[Dataset entries]
==============================
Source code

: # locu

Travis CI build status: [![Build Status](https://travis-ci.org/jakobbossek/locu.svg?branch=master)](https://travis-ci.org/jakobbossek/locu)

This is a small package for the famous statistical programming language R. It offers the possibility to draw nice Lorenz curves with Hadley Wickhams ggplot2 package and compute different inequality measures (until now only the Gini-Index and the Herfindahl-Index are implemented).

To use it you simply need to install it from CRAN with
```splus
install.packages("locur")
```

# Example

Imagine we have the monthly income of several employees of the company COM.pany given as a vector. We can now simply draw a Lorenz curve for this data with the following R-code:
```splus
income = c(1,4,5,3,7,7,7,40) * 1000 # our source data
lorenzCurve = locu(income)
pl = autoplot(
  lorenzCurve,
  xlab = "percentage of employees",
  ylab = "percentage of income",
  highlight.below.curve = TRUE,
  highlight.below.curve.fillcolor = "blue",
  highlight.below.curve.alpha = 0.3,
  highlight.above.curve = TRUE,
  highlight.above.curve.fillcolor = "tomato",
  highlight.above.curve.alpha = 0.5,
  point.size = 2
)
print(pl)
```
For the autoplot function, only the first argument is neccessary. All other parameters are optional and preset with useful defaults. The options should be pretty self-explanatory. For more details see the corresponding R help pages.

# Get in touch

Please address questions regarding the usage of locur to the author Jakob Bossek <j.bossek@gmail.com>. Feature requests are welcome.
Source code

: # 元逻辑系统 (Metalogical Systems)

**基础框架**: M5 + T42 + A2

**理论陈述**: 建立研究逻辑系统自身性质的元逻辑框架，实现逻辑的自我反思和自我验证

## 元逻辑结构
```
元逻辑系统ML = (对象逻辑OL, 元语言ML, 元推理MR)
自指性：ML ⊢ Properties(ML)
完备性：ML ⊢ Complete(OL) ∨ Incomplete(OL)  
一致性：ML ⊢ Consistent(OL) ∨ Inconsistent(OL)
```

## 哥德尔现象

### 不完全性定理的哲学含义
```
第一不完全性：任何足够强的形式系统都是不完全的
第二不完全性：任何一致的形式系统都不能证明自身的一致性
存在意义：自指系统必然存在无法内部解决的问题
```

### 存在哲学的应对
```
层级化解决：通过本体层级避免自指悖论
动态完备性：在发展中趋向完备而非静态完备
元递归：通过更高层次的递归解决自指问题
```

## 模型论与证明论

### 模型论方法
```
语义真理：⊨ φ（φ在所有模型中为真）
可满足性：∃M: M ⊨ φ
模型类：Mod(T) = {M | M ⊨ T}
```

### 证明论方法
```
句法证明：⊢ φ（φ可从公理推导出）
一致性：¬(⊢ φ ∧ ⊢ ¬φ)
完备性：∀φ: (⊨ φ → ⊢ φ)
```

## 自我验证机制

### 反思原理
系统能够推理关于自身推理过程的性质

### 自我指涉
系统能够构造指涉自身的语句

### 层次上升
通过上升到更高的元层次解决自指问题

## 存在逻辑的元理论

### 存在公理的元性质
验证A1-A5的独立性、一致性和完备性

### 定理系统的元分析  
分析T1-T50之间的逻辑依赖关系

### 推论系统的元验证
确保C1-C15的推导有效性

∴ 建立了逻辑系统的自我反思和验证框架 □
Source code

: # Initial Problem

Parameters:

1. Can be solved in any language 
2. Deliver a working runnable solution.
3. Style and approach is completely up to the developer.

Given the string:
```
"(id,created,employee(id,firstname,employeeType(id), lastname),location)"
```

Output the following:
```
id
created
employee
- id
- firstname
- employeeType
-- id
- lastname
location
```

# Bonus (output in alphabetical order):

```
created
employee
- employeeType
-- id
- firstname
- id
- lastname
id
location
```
==============================
How to complete this task:
In the entries above, some lines hold the string "autoplot". Copy each of them.

Worked solution:
pl = autoplot(
For the autoplot function, only the first argument is neccessary. All other parameters are optional and preset with useful defaults. The options should be pretty self-explanatory. For more details see the corresponding R help pages.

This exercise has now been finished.